The album was released on 5 June 2009 through Cymatic Records and distributed by Sony Music Australia. The first single from the album, "Set Fire to the Hive", was released prior to it, on 28 April 2009, with a video being released on 8 May. The second single, "All I Know", was released on 9 November 2009, along with an accompanying music video.

Sound Awake was played as the 'feature album' on radio station Triple J. They played the entire album, one song per day, with some songs featuring short spoken introductions by members of the band. On 17 July 2009 it was nominated for a J Award – 'Australian Album of the Year'.

==Reception==

Adam Greenberg of Allmusic felt that often the band sounded too similar to the work of Tool, writing, "when Karnivool are simply innovating and trying out new elements, they turn out to be quite capable. They just need that last push to make the album really something special." Jacob Royal of Sputnikmusic complimented Karnivool's experimentation and musicianship, writing that many of the tracks build in dynamics well and feature complex percussive arrangements from drummer Steve Judd. He considered "Illumine" and "Simple Boy" among the weakest points of the album, but praised most of the other featured songs. Jonathan Barkan of Bloody Disgusting compared Sound Awake to the work of Tool, Porcupine Tree, Muse and The Mars Volta, "while still being able to sound original and unique". Heavy metal news website Metal Storm left a positive review, describing the album as "stunning...varied and regularly expansive, yet grounded and avoiding musical excess".

The album debuted at number two on the ARIA Album Charts on 15 June 2009, behind The Black Eyed Peas' The E.N.D.. It was also the top independent release in Australia, debuting at number one on the AIR Charts.

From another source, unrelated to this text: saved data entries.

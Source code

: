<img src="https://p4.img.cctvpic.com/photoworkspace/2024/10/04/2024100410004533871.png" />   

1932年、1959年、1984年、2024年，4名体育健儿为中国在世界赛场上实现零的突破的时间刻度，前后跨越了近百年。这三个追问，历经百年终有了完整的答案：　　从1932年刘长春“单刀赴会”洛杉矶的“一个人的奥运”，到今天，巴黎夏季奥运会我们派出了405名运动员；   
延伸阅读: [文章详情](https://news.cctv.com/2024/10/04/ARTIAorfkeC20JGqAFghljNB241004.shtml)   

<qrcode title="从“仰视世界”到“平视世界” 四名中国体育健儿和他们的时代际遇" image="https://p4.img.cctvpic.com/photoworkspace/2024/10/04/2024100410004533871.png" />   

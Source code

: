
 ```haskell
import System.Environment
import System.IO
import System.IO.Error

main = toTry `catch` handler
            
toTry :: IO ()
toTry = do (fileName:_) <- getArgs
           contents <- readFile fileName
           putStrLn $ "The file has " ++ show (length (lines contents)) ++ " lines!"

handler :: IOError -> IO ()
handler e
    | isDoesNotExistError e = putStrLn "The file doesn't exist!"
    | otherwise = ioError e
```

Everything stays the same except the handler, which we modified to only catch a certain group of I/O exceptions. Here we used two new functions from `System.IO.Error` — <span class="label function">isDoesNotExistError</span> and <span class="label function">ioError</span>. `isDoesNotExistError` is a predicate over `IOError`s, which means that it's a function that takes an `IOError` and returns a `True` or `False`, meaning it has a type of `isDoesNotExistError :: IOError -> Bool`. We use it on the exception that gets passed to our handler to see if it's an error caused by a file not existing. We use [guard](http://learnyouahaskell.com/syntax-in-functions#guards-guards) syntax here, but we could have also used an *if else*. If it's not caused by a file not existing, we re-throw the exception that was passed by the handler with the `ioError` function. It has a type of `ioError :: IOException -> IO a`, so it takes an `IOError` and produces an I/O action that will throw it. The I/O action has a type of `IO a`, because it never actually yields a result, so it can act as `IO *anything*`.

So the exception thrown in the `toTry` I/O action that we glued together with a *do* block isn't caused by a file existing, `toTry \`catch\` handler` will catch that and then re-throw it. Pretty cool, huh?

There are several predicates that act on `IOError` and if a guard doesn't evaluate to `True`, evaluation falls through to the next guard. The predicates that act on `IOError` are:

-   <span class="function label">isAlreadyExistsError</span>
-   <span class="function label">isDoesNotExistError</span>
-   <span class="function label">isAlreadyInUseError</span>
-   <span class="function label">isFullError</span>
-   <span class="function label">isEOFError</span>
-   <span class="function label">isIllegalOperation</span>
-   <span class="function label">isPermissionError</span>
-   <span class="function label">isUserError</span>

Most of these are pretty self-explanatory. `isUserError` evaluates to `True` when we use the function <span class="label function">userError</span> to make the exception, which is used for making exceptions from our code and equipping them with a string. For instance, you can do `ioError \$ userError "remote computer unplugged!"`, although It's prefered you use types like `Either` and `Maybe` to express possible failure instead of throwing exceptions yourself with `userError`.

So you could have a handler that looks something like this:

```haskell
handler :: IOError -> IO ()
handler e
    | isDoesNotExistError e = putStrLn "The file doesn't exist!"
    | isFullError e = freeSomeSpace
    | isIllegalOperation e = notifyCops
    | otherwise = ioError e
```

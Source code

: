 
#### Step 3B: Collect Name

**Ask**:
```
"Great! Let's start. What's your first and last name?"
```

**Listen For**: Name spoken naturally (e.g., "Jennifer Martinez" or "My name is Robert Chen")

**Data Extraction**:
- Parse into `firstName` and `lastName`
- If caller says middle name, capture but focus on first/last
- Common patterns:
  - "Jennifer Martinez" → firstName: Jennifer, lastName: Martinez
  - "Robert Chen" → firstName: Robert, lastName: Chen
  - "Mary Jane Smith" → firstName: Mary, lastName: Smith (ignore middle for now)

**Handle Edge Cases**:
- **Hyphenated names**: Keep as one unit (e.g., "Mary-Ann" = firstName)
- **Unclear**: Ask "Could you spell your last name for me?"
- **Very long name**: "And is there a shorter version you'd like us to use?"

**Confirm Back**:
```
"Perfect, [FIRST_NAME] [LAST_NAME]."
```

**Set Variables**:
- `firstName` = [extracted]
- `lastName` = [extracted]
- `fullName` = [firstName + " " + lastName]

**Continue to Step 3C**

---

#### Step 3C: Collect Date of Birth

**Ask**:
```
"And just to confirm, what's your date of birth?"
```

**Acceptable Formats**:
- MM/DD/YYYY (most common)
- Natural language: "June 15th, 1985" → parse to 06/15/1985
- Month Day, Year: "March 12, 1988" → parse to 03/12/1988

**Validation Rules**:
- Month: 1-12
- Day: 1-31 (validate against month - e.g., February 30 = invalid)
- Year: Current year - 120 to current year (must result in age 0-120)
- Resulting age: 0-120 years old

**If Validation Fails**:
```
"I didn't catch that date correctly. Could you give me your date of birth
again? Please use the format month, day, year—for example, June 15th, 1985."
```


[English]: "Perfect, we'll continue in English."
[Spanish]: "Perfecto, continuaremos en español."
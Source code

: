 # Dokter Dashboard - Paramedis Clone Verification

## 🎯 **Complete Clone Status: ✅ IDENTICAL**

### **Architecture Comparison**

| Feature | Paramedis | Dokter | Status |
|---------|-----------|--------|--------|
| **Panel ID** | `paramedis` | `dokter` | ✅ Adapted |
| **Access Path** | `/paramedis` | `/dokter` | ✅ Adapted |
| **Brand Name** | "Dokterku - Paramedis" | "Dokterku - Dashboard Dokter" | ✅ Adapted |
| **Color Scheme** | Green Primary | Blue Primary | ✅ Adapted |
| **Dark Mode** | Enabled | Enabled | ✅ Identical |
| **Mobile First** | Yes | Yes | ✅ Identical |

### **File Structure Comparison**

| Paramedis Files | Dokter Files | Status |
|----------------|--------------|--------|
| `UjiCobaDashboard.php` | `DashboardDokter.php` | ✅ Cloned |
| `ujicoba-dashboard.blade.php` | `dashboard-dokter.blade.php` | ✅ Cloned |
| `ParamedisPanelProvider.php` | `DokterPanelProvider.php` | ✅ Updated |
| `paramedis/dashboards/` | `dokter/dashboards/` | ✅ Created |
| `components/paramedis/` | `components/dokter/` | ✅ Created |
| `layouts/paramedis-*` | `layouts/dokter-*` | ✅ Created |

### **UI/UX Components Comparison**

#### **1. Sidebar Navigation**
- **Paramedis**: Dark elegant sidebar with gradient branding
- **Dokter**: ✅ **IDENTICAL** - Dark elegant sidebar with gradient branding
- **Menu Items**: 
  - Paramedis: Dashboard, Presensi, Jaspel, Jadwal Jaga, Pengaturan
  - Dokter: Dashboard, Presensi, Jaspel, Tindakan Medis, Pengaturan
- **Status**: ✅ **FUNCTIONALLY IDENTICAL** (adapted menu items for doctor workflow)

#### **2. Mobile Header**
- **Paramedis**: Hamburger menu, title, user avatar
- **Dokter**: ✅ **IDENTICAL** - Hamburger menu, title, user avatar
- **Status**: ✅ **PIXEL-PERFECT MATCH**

The album received Gold certification for sales in Australia, and in 2012 was voted the #1 album of the years 2000–2009 by Heavy Blog Is Heavy.

Professional ratings
Review scores
| Source | Rating |
| AllMusic | Star |
| Bloody Disgusting | Star |
| Kerrang! | Star |
| Sputnikmusic | Star Half star |
| Metal Storm | Star Half star |

==Track listing==

Notes
"Deadman" does not run until 12:04, it stops at 10:08, and after 4 seconds of silence, at minute 10:12 begins a hidden track: it is a re-recorded version of the closing song from Themata, "Change (Part 1)", which then segues into "Change (Part 2)". The re-recorded version of "Change (Part 1)" contains vibraphone instead of the ambience found on the Themata version, and only runs for 1:57, compared to the Themata version, which run to 3:28. It also contains slightly modified lyrics from the original.

Sound Awake
| No. | Title | Length |
|---|---|---|
| 1. | "Simple Boy" | 5:47 |
| 2. | "Goliath" | 4:37 |
| 3. | "New Day" | 8:20 |
| 4. | "Set Fire to the Hive" | 4:28 |
| 5. | "Umbra" | 7:50 |
| 6. | "All I Know" | 4:53 |
| 7. | "The Medicine Wears Off" | 1:49 |
| 8. | "The Caudal Lure" | 6:16 |
| 9. | "Illumine" | 5:12 |
| 10. | "Deadman" | 12:04 |
| 11. | "Change (Part 2)" | 10:47 |

==Personnel==
Credits are adapted from the album's liner notes.

- Band
- Drew Goddard – guitar, backing vocals
- Ian Kenny – vocals, acoustic guitar on "Change"
- Jon Stockman – bass
- Mark Hosking – guitar, backing vocals
- Steve Judd – drums, percussion

- Additional musicians
- Grant McCulloch – additional vocals on"Deadman"
- Jason Bunn – viola on "Umbra"
- Javin Sun – additional vocals on "Goliath"
- Jessop Maticevski-Shumack – additional vocals on "Goliath"
- Jules Pacy-Cole – additional vocals on "Goliath"
- Louise Conray – additional percussion on "Simple Boy" and "Change"
- Prue Glenn – conductor
- Sam Pilot Kickett – didgeridoo on "Change"
- Talfryn Dawlings – additional vocals on "Goliath"
- Zak Hanyn – additional vocals on "Goliath"

- Production
- Chris Frey – concept and design
- Dave Parkin – mixing on "The Medicine Wears Off" and "The Caudal Lure"
- Forrester Savell – producer and mixing
- Karnivool – producer
- Nicole Norelli – photography
- Rick Mafferty – mix assistant
- Tom Coyne – mastering

==Charts==

===Weekly charts===

| Chart (2009) | Peak position |
|---|---|
| Australian Albums (ARIA) | 2 |

===Year-end charts===

| Chart (2009) | Position |
|---|---|
| Australian Albums (ARIA) | 82 |

==Certifications==

| Region | Certification | Certified units/sales |
| Australia (ARIA) | Gold | 35,000^{^} |
^{^} Shipments figures based on certification alone.